Items from a data source:
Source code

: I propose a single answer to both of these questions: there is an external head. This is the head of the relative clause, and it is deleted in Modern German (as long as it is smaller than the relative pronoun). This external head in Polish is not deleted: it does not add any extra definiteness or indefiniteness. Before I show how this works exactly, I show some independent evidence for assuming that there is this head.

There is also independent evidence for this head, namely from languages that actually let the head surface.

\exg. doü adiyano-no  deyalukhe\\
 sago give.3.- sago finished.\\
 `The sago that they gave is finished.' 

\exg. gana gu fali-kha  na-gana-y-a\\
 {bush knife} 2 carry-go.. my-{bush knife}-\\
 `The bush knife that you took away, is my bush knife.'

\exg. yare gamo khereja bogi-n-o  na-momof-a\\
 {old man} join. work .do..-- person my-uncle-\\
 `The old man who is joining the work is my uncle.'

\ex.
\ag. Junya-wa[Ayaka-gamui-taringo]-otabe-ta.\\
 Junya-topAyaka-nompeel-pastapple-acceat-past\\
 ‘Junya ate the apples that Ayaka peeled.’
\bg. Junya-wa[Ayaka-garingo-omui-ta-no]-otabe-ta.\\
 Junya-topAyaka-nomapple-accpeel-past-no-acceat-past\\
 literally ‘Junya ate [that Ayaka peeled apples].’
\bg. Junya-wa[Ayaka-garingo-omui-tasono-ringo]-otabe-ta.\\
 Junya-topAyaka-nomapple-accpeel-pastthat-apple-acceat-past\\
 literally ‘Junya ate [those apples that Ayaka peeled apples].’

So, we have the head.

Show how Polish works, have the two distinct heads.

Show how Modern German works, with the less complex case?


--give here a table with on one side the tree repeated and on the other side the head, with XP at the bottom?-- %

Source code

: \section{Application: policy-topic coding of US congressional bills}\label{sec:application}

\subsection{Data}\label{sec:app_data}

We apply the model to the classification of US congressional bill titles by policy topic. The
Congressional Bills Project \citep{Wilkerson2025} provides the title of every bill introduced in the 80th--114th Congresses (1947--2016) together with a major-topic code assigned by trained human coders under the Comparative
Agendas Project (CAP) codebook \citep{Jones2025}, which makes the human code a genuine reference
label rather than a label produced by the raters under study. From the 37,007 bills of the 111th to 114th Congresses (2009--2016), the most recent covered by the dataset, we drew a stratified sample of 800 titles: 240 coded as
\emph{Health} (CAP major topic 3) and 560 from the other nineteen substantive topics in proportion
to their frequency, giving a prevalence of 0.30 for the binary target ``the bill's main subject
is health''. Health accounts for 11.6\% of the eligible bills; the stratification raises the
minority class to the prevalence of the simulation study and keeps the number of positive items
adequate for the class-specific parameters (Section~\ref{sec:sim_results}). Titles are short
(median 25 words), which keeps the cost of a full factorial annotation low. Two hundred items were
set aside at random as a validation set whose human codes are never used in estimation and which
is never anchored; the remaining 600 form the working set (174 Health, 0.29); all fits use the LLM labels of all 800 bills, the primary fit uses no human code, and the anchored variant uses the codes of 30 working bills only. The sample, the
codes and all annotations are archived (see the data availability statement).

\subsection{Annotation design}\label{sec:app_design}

* _Your assignment_:
From the entries above, select each line containing the string "give".

* _Answer below_:
 sago give.3.- sago finished.\\
--give here a table with on one side the tree repeated and on the other side the head, with XP at the bottom?-- %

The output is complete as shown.